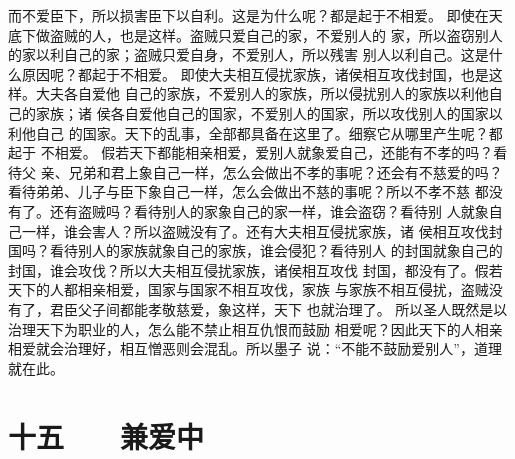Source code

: \documentclass[12pt,UTF8]{ctexbook}
\begin{document}
而不爱臣下，所以损害臣下以自利。这是为什么呢？都是起于不相爱。 
即使在天底下做盗贼的人，也是这样。盗贼只爱自己的家，不爱别人的 
家，所以盗窃别人的家以利自己的家；盗贼只爱自身，不爱别人，所以残害 
别人以利自己。这是什么原因呢？都起于不相爱。 
即使大夫相互侵扰家族，诸侯相互攻伐封国，也是这样。大夫各自爱他 
自己的家族，不爱别人的家族，所以侵扰别人的家族以利他自己的家族；诸 
侯各自爱他自己的国家，不爱别人的国家，所以攻伐别人的国家以利他自己 
的国家。天下的乱事，全部都具备在这里了。细察它从哪里产生呢？都起于 
不相爱。 
假若天下都能相亲相爱，爱别人就象爱自己，还能有不孝的吗？看待父 
亲、兄弟和君上象自己一样，怎么会做出不孝的事呢？还会有不慈爱的吗？ 
看待弟弟、儿子与臣下象自己一样，怎么会做出不慈的事呢？所以不孝不慈 
都没有了。还有盗贼吗？看待别人的家象自己的家一样，谁会盗窃？看待别 
人就象自己一样，谁会害人？所以盗贼没有了。还有大夫相互侵扰家族，诸 
侯相互攻伐封国吗？看待别人的家族就象自己的家族，谁会侵犯？看待别人 
的封国就象自己的封国，谁会攻伐？所以大夫相互侵扰家族，诸侯相互攻伐 
封国，都没有了。假若天下的人都相亲相爱，国家与国家不相互攻伐，家族 
与家族不相互侵扰，盗贼没有了，君臣父子间都能孝敬慈爱，象这样，天下 
也就治理了。 
所以圣人既然是以治理天下为职业的人，怎么能不禁止相互仇恨而鼓励 
相爱呢？因此天下的人相亲相爱就会治理好，相互憎恶则会混乱。所以墨子 
说：“不能不鼓励爱别人”，道理就在此。 

\chapter{十五　　兼爱中}
\end{document}
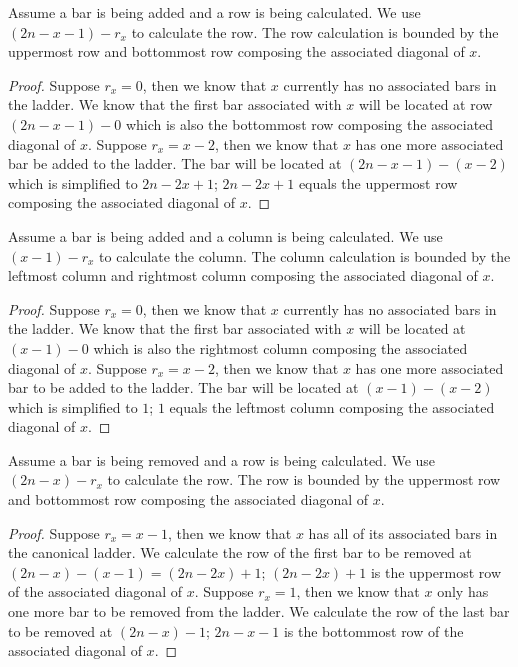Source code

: {%
\begin{lemma}
  Assume a bar is being added and a row is being calculated. 
  We use $(2n - x - 1) - r_{x}$ to calculate the row. The row calculation is bounded by the uppermost row and bottommost row composing the associated diagonal of $x$. 
  \label{Lemma:Case1}
\end{lemma}
\begin{proof}
   Suppose $r_{x}=0$, then we know that $x$ currently has no associated bars in the ladder. 
   We know that the first bar associated with $x$ will 
   be located at row $(2n-x-1)-0$ which is also the bottommost row composing the associated diagonal of $x$.  
   Suppose $r_{x}=x-2$, then we know that $x$ has one more associated bar be added to the ladder. The bar will be located at 
   $(2n - x - 1) - (x-2)$ which is simplified to $2n-2x+1$; $2n-2x+1$ equals the uppermost row composing the associated diagonal of $x$.  
\end{proof}

\begin{lemma}
  Assume a bar is being added and a column is being calculated. 
  We use $(x-1)-r_{x}$ to calculate the column. The column calculation is bounded by the leftmost column and rightmost column 
  composing the associated diagonal of $x$. 
  \label{Lemma:Case2}
\end{lemma}
\begin{proof}
  Suppose $r_{x}=0$, then we know that $x$ currently has no associated bars in the ladder. 
  We know that the first bar associated with $x$ will be located at $(x-1)-0$ which is also the rightmost column composing the associated 
  diagonal of $x$. Suppose $r_{x} = x-2$, then we know that $x$ has one more associated bar to be added to the ladder. The bar will 
  be located at $(x-1)-(x-2)$ which is simplified to $1$; $1$ equals the leftmost column composing the associated diagonal of $x$.

\end{proof}

\begin{lemma}
  Assume a bar is being removed and a row is being calculated. 
  We use $(2n - x)-r_{x}$ to calculate the row. The row is bounded by the uppermost row and bottommost row composing the 
  associated diagonal of $x$.
  \label{Lemma:Case3} 
  
\end{lemma}
\begin{proof}
  Suppose $r_{x}=x-1$, then we know that $x$ has all of its associated bars in the canonical ladder. We calculate the row of the first bar to 
  be removed at $(2n-x)-(x-1)=(2n - 2x)+1$; $(2n - 2x)+1$ is the uppermost row of the associated diagonal of $x$. Suppose $r_{x}=1$, then we know that 
  $x$ only has one more bar to be removed from the ladder. We calculate the row of the last bar to be removed at $(2n-x)-1$; $2n-x-1$ is the bottommost 
  row of the associated diagonal of $x$. 


\end{proof}}
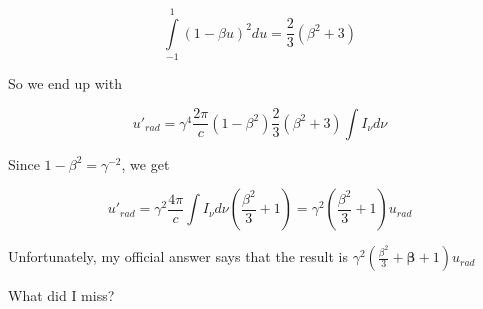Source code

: \documentclass {article}
\begin{document}
   $$ \int\limits_{-1}^{1}\left(1-\beta u\right)^2du = \frac{2}{3}\left(\beta^2+3\right) $$ 
   
   So we end up with 
   
   $$ u'_{rad} = \gamma^4\frac{2\pi}{c}(1-\beta^2)\frac{2}{3}\left(\beta^2+3\right)\int I_\nu d\nu $$
   
    Since $1-\beta^2 = \gamma^{-2}$, we get 
    
    $$ u'_{rad} = \gamma^2\frac{4\pi}{c}\int I_\nu d\nu\left(\frac{\beta^2}{3}+1\right) = \gamma^2\left(\frac{\beta^2}{3}+1\right)u_{rad} $$ 
    
    Unfortunately, my official answer says that the result is $\gamma^2\left(\frac{\beta^2}{3}+\pmb{\beta}+1\right)u_{rad}$

What did I miss?
\end{document}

■ Required work ■
Print the listing exactly, minus any pictures.

■ Answer to this exercise ■
Source code

: \documentclass[12pt,UTF8]{ctexbook}
\begin{document}
而不爱臣下，所以损害臣下以自利。这是为什么呢？都是起于不相爱。 
即使在天底下做盗贼的人，也是这样。盗贼只爱自己的家，不爱别人的 
家，所以盗窃别人的家以利自己的家；盗贼只爱自身，不爱别人，所以残害 
别人以利自己。这是什么原因呢？都起于不相爱。 
即使大夫相互侵扰家族，诸侯相互攻伐封国，也是这样。大夫各自爱他 
自己的家族，不爱别人的家族，所以侵扰别人的家族以利他自己的家族；诸 
侯各自爱他自己的国家，不爱别人的国家，所以攻伐别人的国家以利他自己 
的国家。天下的乱事，全部都具备在这里了。细察它从哪里产生呢？都起于 
不相爱。 
假若天下都能相亲相爱，爱别人就象爱自己，还能有不孝的吗？看待父 
亲、兄弟和君上象自己一样，怎么会做出不孝的事呢？还会有不慈爱的吗？ 
看待弟弟、儿子与臣下象自己一样，怎么会做出不慈的事呢？所以不孝不慈 
都没有了。还有盗贼吗？看待别人的家象自己的家一样，谁会盗窃？看待别 
人就象自己一样，谁会害人？所以盗贼没有了。还有大夫相互侵扰家族，诸 
侯相互攻伐封国吗？看待别人的家族就象自己的家族，谁会侵犯？看待别人 
的封国就象自己的封国，谁会攻伐？所以大夫相互侵扰家族，诸侯相互攻伐 
封国，都没有了。假若天下的人都相亲相爱，国家与国家不相互攻伐，家族 
与家族不相互侵扰，盗贼没有了，君臣父子间都能孝敬慈爱，象这样，天下 
也就治理了。 
所以圣人既然是以治理天下为职业的人，怎么能不禁止相互仇恨而鼓励 
相爱呢？因此天下的人相亲相爱就会治理好，相互憎恶则会混乱。所以墨子 
说：“不能不鼓励爱别人”，道理就在此。 

\chapter{十五　　兼爱中}
\end{document}
Source code

: {%
\begin{lemma}
  Assume a bar is being added and a row is being calculated. 
  We use $(2n - x - 1) - r_{x}$ to calculate the row. The row calculation is bounded by the uppermost row and bottommost row composing the associated diagonal of $x$. 
  \label{Lemma:Case1}
\end{lemma}
\begin{proof}
   Suppose $r_{x}=0$, then we know that $x$ currently has no associated bars in the ladder. 
   We know that the first bar associated with $x$ will 
   be located at row $(2n-x-1)-0$ which is also the bottommost row composing the associated diagonal of $x$.  
   Suppose $r_{x}=x-2$, then we know that $x$ has one more associated bar be added to the ladder. The bar will be located at 
   $(2n - x - 1) - (x-2)$ which is simplified to $2n-2x+1$; $2n-2x+1$ equals the uppermost row composing the associated diagonal of $x$.  
\end{proof}

\begin{lemma}
  Assume a bar is being added and a column is being calculated. 
  We use $(x-1)-r_{x}$ to calculate the column. The column calculation is bounded by the leftmost column and rightmost column 
  composing the associated diagonal of $x$. 
  \label{Lemma:Case2}
\end{lemma}
\begin{proof}
  Suppose $r_{x}=0$, then we know that $x$ currently has no associated bars in the ladder. 
  We know that the first bar associated with $x$ will be located at $(x-1)-0$ which is also the rightmost column composing the associated 
  diagonal of $x$. Suppose $r_{x} = x-2$, then we know that $x$ has one more associated bar to be added to the ladder. The bar will 
  be located at $(x-1)-(x-2)$ which is simplified to $1$; $1$ equals the leftmost column composing the associated diagonal of $x$.

\end{proof}

\begin{lemma}
  Assume a bar is being removed and a row is being calculated. 
  We use $(2n - x)-r_{x}$ to calculate the row. The row is bounded by the uppermost row and bottommost row composing the 
  associated diagonal of $x$.
  \label{Lemma:Case3} 
  
\end{lemma}
\begin{proof}
  Suppose $r_{x}=x-1$, then we know that $x$ has all of its associated bars in the canonical ladder. We calculate the row of the first bar to 
  be removed at $(2n-x)-(x-1)=(2n - 2x)+1$; $(2n - 2x)+1$ is the uppermost row of the associated diagonal of $x$. Suppose $r_{x}=1$, then we know that 
  $x$ only has one more bar to be removed from the ladder. We calculate the row of the last bar to be removed at $(2n-x)-1$; $2n-x-1$ is the bottommost 
  row of the associated diagonal of $x$. 


\end{proof}}
Source code

: \documentclass {article}
\begin{document}
   $$ \int\limits_{-1}^{1}\left(1-\beta u\right)^2du = \frac{2}{3}\left(\beta^2+3\right) $$ 
   
   So we end up with 
   
   $$ u'_{rad} = \gamma^4\frac{2\pi}{c}(1-\beta^2)\frac{2}{3}\left(\beta^2+3\right)\int I_\nu d\nu $$
   
    Since $1-\beta^2 = \gamma^{-2}$, we get 
    
    $$ u'_{rad} = \gamma^2\frac{4\pi}{c}\int I_\nu d\nu\left(\frac{\beta^2}{3}+1\right) = \gamma^2\left(\frac{\beta^2}{3}+1\right)u_{rad} $$ 
    
    Unfortunately, my official answer says that the result is $\gamma^2\left(\frac{\beta^2}{3}+\pmb{\beta}+1\right)u_{rad}$

What did I miss?
\end{document}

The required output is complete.